-
Notifications
You must be signed in to change notification settings - Fork 30
Workflow examples
The following workflow performs a streaming Map/Reduce analysis of tweets about Krakow. It demonstrates an important feature of the HyperFlow workflow model: operation as a continuous process network. Every process works according to the following cycle:
- Awaiting signals. Signals received by a proces are queued on its input ports.
- Invoking the function (firing). If a firing condition is fulfilled, i.e. the set of signals required for firing of the process has been received, these signals are consumed (removed from the queues) and the function of the process is invoked.
- Emitting output signals. Outputs returned by the function are emitted as signals. The process is ready for next firing.

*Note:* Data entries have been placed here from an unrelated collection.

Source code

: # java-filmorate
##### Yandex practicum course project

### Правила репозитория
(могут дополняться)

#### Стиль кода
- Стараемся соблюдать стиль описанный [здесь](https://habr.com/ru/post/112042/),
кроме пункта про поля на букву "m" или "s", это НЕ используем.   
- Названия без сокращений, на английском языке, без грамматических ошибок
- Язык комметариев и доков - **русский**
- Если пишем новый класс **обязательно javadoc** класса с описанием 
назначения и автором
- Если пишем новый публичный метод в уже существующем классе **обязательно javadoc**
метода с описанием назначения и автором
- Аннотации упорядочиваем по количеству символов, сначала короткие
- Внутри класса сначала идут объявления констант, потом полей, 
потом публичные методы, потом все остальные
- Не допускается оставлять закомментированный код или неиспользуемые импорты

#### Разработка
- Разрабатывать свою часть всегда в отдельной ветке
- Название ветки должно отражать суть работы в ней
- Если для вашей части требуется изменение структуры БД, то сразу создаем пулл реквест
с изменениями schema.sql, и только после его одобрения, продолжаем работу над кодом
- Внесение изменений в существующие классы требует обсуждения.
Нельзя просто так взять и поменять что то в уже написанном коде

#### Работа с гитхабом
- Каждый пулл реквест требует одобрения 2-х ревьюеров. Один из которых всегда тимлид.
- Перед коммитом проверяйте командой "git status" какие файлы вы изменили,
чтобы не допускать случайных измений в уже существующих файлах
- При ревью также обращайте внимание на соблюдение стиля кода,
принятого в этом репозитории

The first process of the workflow (TweetSource
) is a source process: it has no input signals, just regularly emits output signals (recent tweets about Krakow). To this end, the process is configured with attribute firingInterval: 15000
which tells the engine to fire the process every 15 seconds. The process is actually defined as dataflow
:
{
"name": "TweetSource",
"type": "dataflow",
"function": "twitterSource",
"firingInterval": 15000,
"ins": [ ],
"outs": [ 0 ]
}
Once fired, the function of the process, using the Twitter search API, retrieves all new tweets posted since the last firing. Next, the tweets are returned as an array of results which will be emitted by the engine as separate signals. In other words, the process can produce zero or more signals in each firing. Let's have a look how this part is implemented in the process's function:
...
twit.get('/search/tweets', options, function(err, data, response) {
// ... code omitted //
data.statuses.forEach(function(t) {
outs[0].data.push(t); // all elements of array 'data' will be emitted as separate signals
});
cb(null, outs);
}
...
The Partitioner
process is only responsible for routing tweets received from the TweetSource
to one of four Mappers
. Partitioner
is defined as a choice
process which copies its input signal to one of the outputs, selected on the basis of the CRC checksum of the tweet's text. This is implemented as follows:
function partitionTweets(ins, outs, executor, config, cb) {
var tweet = ins[0].data[0];
var n = (crc.crc32(tweet.text)>>>0) % (outs.length);
outs[n].condition = "true"; // this tweet will be forwarded to n-th output port (mapper)
outs[n].data = [tweet];
cb(null, outs);
}
The Mappers
parse tweets to retrieve keywords - URIs, user names, hash tags and words - and emit them as pairs (keyword, count)
to the Reducers
. Again, Mappers
are defined as choice
processes in order to partition the keywords among available Reducers
. Similarly, the CRC checksum of the keyword is used to determine to which Reducer
a given pair should be sent.
Finally, the Reducers
aggregate the pairs received from Mappers
(in this case just count the number of keyword occurrences). Though not currently implemented, the Reducers
could update the aggregated statistics in a database.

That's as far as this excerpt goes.